Economist Nouriel Roubini said that worries last week that the world is in for another financial crisis were based on indicators that such a crisis was on its way. He added that his data indicate that most advanced economies are already descending into recession.
In an extensive Friday interview on EmergingMarkets.org, Roubini was asked about market fears of another global financial crisis. He replied that, in his opinion, “there is a high likelihood that there is going to be another global financial crisis.” His financial data, he added, suggested that “most advanced economies are already entering a recession.”
Three factors pointed to a global crisis to come. The first was the current state of the economies of the euro zone, the U.S., and the U.K. He was quoted saying, “We’re not any more in an anemic recovery, we’re not any more at stall speed. We’re at the beginning of a contraction.” The second factor, he explained, was a lack of “policy bullets” to shore up the financial system. The third was the euro zone as a source of systemic risk, extending far beyond Greece and even Ireland and Portugal. “If there is a disorderly situation in the eurozone,” he warned, “it’s going to be worse than Lehman.”

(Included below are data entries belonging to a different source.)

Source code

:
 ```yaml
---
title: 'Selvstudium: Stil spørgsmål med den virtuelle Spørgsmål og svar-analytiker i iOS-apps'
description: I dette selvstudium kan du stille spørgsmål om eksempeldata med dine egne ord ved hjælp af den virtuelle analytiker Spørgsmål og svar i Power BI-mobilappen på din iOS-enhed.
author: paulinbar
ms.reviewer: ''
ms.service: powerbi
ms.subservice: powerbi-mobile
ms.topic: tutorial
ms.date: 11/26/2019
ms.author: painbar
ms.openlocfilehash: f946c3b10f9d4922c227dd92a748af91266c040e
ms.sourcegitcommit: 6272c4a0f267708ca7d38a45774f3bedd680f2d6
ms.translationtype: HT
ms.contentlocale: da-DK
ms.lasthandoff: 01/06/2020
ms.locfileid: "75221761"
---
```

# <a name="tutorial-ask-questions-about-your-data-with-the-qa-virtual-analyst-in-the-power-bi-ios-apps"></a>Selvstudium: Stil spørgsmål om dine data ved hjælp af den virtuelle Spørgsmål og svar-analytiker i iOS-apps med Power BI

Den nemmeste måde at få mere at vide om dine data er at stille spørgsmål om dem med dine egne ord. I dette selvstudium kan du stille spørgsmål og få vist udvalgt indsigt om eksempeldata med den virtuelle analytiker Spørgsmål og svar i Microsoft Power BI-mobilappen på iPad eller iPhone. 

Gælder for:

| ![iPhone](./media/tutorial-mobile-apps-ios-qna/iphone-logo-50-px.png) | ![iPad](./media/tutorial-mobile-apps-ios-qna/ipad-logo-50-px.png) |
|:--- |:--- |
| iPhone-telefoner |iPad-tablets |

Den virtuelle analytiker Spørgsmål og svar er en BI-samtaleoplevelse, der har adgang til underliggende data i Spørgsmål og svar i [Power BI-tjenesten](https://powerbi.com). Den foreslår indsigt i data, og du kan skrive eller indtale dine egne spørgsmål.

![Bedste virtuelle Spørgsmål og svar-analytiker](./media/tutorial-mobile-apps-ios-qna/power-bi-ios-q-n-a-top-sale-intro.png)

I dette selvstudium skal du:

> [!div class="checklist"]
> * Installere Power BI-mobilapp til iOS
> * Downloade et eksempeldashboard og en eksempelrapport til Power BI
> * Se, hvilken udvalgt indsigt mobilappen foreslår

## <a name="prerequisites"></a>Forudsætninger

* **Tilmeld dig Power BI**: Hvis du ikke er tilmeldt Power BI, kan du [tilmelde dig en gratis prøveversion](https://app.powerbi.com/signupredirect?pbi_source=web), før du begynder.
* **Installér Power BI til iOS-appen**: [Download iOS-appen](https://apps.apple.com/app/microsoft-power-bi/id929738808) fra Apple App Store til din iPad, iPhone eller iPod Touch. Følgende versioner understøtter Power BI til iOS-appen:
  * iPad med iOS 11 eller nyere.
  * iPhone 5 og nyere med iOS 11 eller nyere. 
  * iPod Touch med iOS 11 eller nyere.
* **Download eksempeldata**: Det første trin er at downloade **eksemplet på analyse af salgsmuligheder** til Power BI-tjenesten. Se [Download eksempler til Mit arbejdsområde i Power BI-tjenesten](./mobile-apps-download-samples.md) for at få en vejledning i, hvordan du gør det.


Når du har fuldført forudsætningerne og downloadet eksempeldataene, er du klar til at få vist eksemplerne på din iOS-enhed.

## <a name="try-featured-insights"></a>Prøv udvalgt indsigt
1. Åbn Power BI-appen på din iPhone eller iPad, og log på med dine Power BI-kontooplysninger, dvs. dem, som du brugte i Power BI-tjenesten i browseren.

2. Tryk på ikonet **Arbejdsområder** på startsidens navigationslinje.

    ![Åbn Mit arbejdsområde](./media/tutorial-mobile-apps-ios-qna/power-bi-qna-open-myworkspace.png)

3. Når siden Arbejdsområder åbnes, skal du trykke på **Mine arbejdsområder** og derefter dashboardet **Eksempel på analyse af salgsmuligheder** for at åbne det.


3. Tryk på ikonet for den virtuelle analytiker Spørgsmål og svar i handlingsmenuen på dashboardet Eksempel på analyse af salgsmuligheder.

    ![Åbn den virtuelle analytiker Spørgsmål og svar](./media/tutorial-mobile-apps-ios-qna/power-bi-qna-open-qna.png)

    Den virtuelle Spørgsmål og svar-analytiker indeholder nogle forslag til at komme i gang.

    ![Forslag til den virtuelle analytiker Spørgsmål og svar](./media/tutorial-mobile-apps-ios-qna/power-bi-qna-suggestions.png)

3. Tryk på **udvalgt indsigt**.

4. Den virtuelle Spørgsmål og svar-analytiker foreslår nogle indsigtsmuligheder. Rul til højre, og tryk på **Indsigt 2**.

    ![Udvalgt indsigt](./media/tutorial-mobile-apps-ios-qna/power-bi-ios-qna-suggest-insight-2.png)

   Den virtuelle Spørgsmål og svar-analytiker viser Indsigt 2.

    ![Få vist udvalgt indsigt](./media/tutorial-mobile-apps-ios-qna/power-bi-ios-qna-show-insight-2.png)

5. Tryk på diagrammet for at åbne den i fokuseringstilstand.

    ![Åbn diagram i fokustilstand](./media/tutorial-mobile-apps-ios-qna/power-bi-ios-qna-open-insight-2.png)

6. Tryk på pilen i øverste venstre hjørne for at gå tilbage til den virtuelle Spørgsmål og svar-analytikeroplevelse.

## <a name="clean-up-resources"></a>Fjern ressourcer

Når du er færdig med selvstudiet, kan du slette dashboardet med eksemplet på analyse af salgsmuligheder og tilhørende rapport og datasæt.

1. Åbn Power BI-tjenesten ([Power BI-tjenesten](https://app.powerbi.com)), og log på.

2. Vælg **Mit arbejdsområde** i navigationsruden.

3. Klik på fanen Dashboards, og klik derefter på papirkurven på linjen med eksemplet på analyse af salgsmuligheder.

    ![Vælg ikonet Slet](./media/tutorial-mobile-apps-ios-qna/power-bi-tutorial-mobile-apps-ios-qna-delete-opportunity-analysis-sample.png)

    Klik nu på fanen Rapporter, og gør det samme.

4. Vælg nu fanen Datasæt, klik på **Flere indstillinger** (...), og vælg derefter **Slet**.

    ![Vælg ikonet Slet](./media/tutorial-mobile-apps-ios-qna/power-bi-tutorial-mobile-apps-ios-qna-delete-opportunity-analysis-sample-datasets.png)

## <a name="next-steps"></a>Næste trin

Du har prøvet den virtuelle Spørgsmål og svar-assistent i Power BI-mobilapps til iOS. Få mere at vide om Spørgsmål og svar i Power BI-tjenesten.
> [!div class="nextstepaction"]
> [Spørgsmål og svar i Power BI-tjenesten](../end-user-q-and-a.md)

Asked what could be done to cut down on the damage from such a scenario, Roubini cited an eight-point paper he had recently released, previously reported by AdvisorOne, which called for a number of strategies that he said should be used to avoid disaster. However, he added that he doubted the political willingness of politicians to carry them out, either at home or abroad. Political gridlock ruled over any implementation of possible solutions, and “I don’t think we’re going to get there.”
That said, he said that Germany must bear the brunt of saving the euro, if it is to be saved. However, opposition within Germany to the policies Roubini said would work could result in the destruction of the euro zone. Despite the enlargement of the European Financial Stability Facility (EFSF), which is still under debate, he said that without drastic action it would still be too small to cope with the potential financial woes of Italy and Spain. “So Italy and Spain are toast unless we have triple or quadruple the amount of official resources to backstop them.” Without Germany’s intercession, to finance growth instead of austerity, within three months the situation would become critical.
China, he added, would be in for its own financial troubles within two years if it did not radically change its own growth models, so it would not be able to bail out the euro zone.
Roubini also pointed to the economic and military strife that followed the Great Depression “because we made a major policy mistake”: taking away fiscal stimulus too soon. “Now I’m not predicting World War III,” he said, “but seriously, if there was a global financial crisis after the first one, then we go into depression: the political and social instability in Europe and other advanced economies is going to become extremely severe.”